Task brief - Any picture in the data below should be skipped, while every line is repeated exactly.

Records to process -
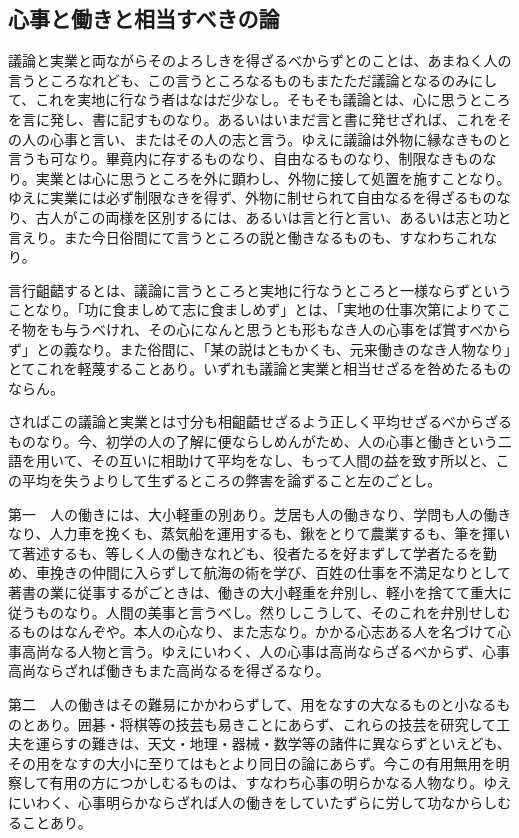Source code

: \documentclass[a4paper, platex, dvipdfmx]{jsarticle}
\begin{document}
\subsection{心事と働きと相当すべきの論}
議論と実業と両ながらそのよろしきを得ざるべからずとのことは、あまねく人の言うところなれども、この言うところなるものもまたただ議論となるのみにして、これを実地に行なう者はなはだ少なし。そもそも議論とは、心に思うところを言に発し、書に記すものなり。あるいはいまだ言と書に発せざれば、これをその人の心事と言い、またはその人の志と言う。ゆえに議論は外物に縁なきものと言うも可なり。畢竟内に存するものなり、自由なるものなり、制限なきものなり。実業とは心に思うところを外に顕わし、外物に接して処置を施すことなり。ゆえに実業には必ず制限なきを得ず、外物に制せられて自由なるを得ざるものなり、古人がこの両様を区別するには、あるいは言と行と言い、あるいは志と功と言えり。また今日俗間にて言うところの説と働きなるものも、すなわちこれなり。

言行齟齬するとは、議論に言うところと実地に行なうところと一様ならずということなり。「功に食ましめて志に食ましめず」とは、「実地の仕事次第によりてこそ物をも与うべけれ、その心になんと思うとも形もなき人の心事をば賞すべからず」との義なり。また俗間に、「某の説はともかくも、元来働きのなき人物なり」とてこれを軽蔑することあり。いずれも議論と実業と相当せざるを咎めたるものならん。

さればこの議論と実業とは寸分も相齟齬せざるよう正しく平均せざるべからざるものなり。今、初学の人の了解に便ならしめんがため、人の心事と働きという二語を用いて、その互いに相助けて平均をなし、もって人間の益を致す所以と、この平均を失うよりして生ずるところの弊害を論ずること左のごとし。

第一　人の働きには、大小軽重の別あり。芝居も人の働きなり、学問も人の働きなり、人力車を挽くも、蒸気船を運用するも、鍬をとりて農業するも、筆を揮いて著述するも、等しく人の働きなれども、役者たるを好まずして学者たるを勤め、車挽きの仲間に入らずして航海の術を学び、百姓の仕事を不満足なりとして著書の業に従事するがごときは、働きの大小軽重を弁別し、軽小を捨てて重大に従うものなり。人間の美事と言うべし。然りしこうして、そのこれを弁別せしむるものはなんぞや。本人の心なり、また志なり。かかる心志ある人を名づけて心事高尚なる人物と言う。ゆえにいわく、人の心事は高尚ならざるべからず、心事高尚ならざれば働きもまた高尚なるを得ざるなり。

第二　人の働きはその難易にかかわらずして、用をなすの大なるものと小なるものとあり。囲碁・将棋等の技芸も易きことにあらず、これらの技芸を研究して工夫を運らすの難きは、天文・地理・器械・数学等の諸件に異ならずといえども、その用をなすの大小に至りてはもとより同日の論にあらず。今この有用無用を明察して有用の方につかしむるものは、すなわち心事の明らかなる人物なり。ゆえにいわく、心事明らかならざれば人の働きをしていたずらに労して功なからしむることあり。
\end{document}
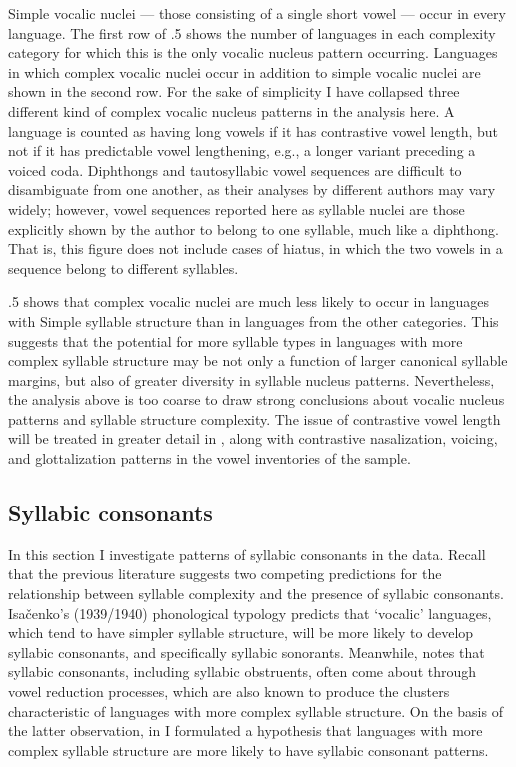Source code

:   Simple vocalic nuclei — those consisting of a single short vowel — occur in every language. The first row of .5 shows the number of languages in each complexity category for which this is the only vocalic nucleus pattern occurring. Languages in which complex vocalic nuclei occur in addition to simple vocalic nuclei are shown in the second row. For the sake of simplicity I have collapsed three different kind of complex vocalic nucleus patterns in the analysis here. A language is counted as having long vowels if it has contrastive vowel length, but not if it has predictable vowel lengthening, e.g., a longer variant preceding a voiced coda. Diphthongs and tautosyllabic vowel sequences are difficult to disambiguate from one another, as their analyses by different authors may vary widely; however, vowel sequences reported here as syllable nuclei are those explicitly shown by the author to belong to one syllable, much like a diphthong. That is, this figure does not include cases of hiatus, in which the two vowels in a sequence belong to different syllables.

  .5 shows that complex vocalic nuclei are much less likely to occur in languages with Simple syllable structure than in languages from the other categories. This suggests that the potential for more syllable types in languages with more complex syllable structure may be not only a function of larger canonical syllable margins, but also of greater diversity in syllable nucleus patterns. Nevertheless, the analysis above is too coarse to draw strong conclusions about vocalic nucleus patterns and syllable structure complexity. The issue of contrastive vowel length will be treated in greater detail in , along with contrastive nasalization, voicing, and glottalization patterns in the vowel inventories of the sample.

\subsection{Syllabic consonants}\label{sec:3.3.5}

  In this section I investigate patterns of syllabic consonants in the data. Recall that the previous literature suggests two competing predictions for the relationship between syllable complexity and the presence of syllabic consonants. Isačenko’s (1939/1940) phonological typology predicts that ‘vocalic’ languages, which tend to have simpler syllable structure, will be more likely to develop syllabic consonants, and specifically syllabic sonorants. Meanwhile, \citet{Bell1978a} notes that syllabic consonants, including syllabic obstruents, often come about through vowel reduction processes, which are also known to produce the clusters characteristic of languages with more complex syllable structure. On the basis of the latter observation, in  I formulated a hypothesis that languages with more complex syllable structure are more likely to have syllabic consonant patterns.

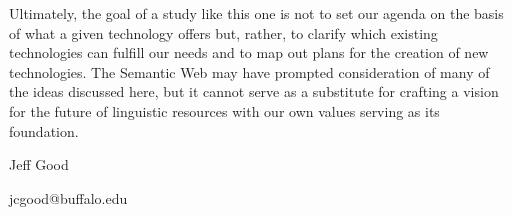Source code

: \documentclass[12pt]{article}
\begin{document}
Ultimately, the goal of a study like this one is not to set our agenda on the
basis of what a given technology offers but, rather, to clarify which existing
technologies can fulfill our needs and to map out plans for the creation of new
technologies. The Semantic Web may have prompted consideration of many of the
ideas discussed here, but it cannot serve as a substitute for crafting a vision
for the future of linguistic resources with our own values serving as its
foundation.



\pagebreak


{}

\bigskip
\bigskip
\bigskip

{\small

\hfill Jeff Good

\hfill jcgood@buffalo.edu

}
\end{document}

Response box -
Source code

: \documentclass[a4paper, platex, dvipdfmx]{jsarticle}
\begin{document}
\subsection{心事と働きと相当すべきの論}
議論と実業と両ながらそのよろしきを得ざるべからずとのことは、あまねく人の言うところなれども、この言うところなるものもまたただ議論となるのみにして、これを実地に行なう者はなはだ少なし。そもそも議論とは、心に思うところを言に発し、書に記すものなり。あるいはいまだ言と書に発せざれば、これをその人の心事と言い、またはその人の志と言う。ゆえに議論は外物に縁なきものと言うも可なり。畢竟内に存するものなり、自由なるものなり、制限なきものなり。実業とは心に思うところを外に顕わし、外物に接して処置を施すことなり。ゆえに実業には必ず制限なきを得ず、外物に制せられて自由なるを得ざるものなり、古人がこの両様を区別するには、あるいは言と行と言い、あるいは志と功と言えり。また今日俗間にて言うところの説と働きなるものも、すなわちこれなり。

言行齟齬するとは、議論に言うところと実地に行なうところと一様ならずということなり。「功に食ましめて志に食ましめず」とは、「実地の仕事次第によりてこそ物をも与うべけれ、その心になんと思うとも形もなき人の心事をば賞すべからず」との義なり。また俗間に、「某の説はともかくも、元来働きのなき人物なり」とてこれを軽蔑することあり。いずれも議論と実業と相当せざるを咎めたるものならん。

さればこの議論と実業とは寸分も相齟齬せざるよう正しく平均せざるべからざるものなり。今、初学の人の了解に便ならしめんがため、人の心事と働きという二語を用いて、その互いに相助けて平均をなし、もって人間の益を致す所以と、この平均を失うよりして生ずるところの弊害を論ずること左のごとし。

第一　人の働きには、大小軽重の別あり。芝居も人の働きなり、学問も人の働きなり、人力車を挽くも、蒸気船を運用するも、鍬をとりて農業するも、筆を揮いて著述するも、等しく人の働きなれども、役者たるを好まずして学者たるを勤め、車挽きの仲間に入らずして航海の術を学び、百姓の仕事を不満足なりとして著書の業に従事するがごときは、働きの大小軽重を弁別し、軽小を捨てて重大に従うものなり。人間の美事と言うべし。然りしこうして、そのこれを弁別せしむるものはなんぞや。本人の心なり、また志なり。かかる心志ある人を名づけて心事高尚なる人物と言う。ゆえにいわく、人の心事は高尚ならざるべからず、心事高尚ならざれば働きもまた高尚なるを得ざるなり。

第二　人の働きはその難易にかかわらずして、用をなすの大なるものと小なるものとあり。囲碁・将棋等の技芸も易きことにあらず、これらの技芸を研究して工夫を運らすの難きは、天文・地理・器械・数学等の諸件に異ならずといえども、その用をなすの大小に至りてはもとより同日の論にあらず。今この有用無用を明察して有用の方につかしむるものは、すなわち心事の明らかなる人物なり。ゆえにいわく、心事明らかならざれば人の働きをしていたずらに労して功なからしむることあり。
\end{document}
Source code

:   Simple vocalic nuclei — those consisting of a single short vowel — occur in every language. The first row of .5 shows the number of languages in each complexity category for which this is the only vocalic nucleus pattern occurring. Languages in which complex vocalic nuclei occur in addition to simple vocalic nuclei are shown in the second row. For the sake of simplicity I have collapsed three different kind of complex vocalic nucleus patterns in the analysis here. A language is counted as having long vowels if it has contrastive vowel length, but not if it has predictable vowel lengthening, e.g., a longer variant preceding a voiced coda. Diphthongs and tautosyllabic vowel sequences are difficult to disambiguate from one another, as their analyses by different authors may vary widely; however, vowel sequences reported here as syllable nuclei are those explicitly shown by the author to belong to one syllable, much like a diphthong. That is, this figure does not include cases of hiatus, in which the two vowels in a sequence belong to different syllables.

  .5 shows that complex vocalic nuclei are much less likely to occur in languages with Simple syllable structure than in languages from the other categories. This suggests that the potential for more syllable types in languages with more complex syllable structure may be not only a function of larger canonical syllable margins, but also of greater diversity in syllable nucleus patterns. Nevertheless, the analysis above is too coarse to draw strong conclusions about vocalic nucleus patterns and syllable structure complexity. The issue of contrastive vowel length will be treated in greater detail in , along with contrastive nasalization, voicing, and glottalization patterns in the vowel inventories of the sample.

\subsection{Syllabic consonants}\label{sec:3.3.5}

  In this section I investigate patterns of syllabic consonants in the data. Recall that the previous literature suggests two competing predictions for the relationship between syllable complexity and the presence of syllabic consonants. Isačenko’s (1939/1940) phonological typology predicts that ‘vocalic’ languages, which tend to have simpler syllable structure, will be more likely to develop syllabic consonants, and specifically syllabic sonorants. Meanwhile, \citet{Bell1978a} notes that syllabic consonants, including syllabic obstruents, often come about through vowel reduction processes, which are also known to produce the clusters characteristic of languages with more complex syllable structure. On the basis of the latter observation, in  I formulated a hypothesis that languages with more complex syllable structure are more likely to have syllabic consonant patterns.

Source code

: \documentclass[12pt]{article}
\begin{document}
Ultimately, the goal of a study like this one is not to set our agenda on the
basis of what a given technology offers but, rather, to clarify which existing
technologies can fulfill our needs and to map out plans for the creation of new
technologies. The Semantic Web may have prompted consideration of many of the
ideas discussed here, but it cannot serve as a substitute for crafting a vision
for the future of linguistic resources with our own values serving as its
foundation.



\pagebreak


{}

\bigskip
\bigskip
\bigskip

{\small

\hfill Jeff Good

\hfill jcgood@buffalo.edu

}
\end{document}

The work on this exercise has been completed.